:: The task ::
In the listing that follows, locate the line containing "required software to run kiloeyes." and the line containing "datanode02 map to". Retype exactly those two lines and every line between them, and nothing more.

:: Material for this task ::
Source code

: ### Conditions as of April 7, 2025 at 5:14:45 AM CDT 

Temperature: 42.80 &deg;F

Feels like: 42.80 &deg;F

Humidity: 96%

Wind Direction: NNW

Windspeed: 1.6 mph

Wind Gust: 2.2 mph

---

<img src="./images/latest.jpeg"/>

* * *

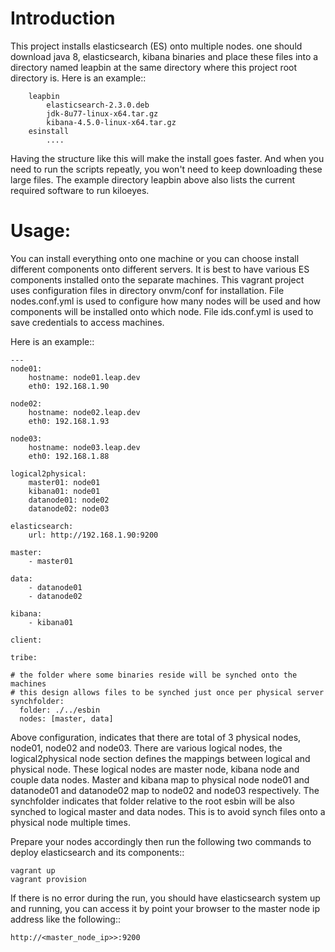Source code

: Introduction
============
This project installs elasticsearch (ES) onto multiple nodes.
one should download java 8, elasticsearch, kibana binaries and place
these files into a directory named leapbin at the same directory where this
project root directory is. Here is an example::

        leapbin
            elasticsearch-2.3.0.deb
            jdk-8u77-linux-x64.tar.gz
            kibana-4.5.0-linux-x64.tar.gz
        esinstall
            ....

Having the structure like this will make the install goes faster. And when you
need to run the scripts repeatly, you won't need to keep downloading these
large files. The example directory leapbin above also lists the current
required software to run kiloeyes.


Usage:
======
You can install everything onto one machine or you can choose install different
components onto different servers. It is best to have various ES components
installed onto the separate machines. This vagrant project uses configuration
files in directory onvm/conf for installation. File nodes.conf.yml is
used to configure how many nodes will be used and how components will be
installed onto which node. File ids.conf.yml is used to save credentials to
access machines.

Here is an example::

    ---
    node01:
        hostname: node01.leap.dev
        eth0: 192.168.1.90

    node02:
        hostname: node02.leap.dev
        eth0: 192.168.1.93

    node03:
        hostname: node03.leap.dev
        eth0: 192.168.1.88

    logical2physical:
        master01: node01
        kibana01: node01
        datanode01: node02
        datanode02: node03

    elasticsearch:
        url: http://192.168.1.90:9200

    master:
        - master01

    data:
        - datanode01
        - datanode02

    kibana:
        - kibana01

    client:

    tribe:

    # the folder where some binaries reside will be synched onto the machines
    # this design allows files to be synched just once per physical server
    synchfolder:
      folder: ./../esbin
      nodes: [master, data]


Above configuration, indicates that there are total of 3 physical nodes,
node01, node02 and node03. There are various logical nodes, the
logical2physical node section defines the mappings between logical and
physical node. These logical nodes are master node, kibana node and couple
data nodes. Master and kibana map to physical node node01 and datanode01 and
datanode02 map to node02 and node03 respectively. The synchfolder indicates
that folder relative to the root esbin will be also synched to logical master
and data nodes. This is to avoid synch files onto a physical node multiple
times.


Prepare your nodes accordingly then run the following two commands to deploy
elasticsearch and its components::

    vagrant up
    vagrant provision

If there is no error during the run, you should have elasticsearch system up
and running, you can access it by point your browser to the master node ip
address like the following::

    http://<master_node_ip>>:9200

:: Result of the task ::
required software to run kiloeyes.


Usage:
======
You can install everything onto one machine or you can choose install different
components onto different servers. It is best to have various ES components
installed onto the separate machines. This vagrant project uses configuration
files in directory onvm/conf for installation. File nodes.conf.yml is
used to configure how many nodes will be used and how components will be
installed onto which node. File ids.conf.yml is used to save credentials to
access machines.

Here is an example::

    ---
    node01:
        hostname: node01.leap.dev
        eth0: 192.168.1.90

    node02:
        hostname: node02.leap.dev
        eth0: 192.168.1.93

    node03:
        hostname: node03.leap.dev
        eth0: 192.168.1.88

    logical2physical:
        master01: node01
        kibana01: node01
        datanode01: node02
        datanode02: node03

    elasticsearch:
        url: http://192.168.1.90:9200

    master:
        - master01

    data:
        - datanode01
        - datanode02

    kibana:
        - kibana01

    client:

    tribe:

    # the folder where some binaries reside will be synched onto the machines
    # this design allows files to be synched just once per physical server
    synchfolder:
      folder: ./../esbin
      nodes: [master, data]


Above configuration, indicates that there are total of 3 physical nodes,
node01, node02 and node03. There are various logical nodes, the
logical2physical node section defines the mappings between logical and
physical node. These logical nodes are master node, kibana node and couple
data nodes. Master and kibana map to physical node node01 and datanode01 and
datanode02 map to node02 and node03 respectively. The synchfolder indicates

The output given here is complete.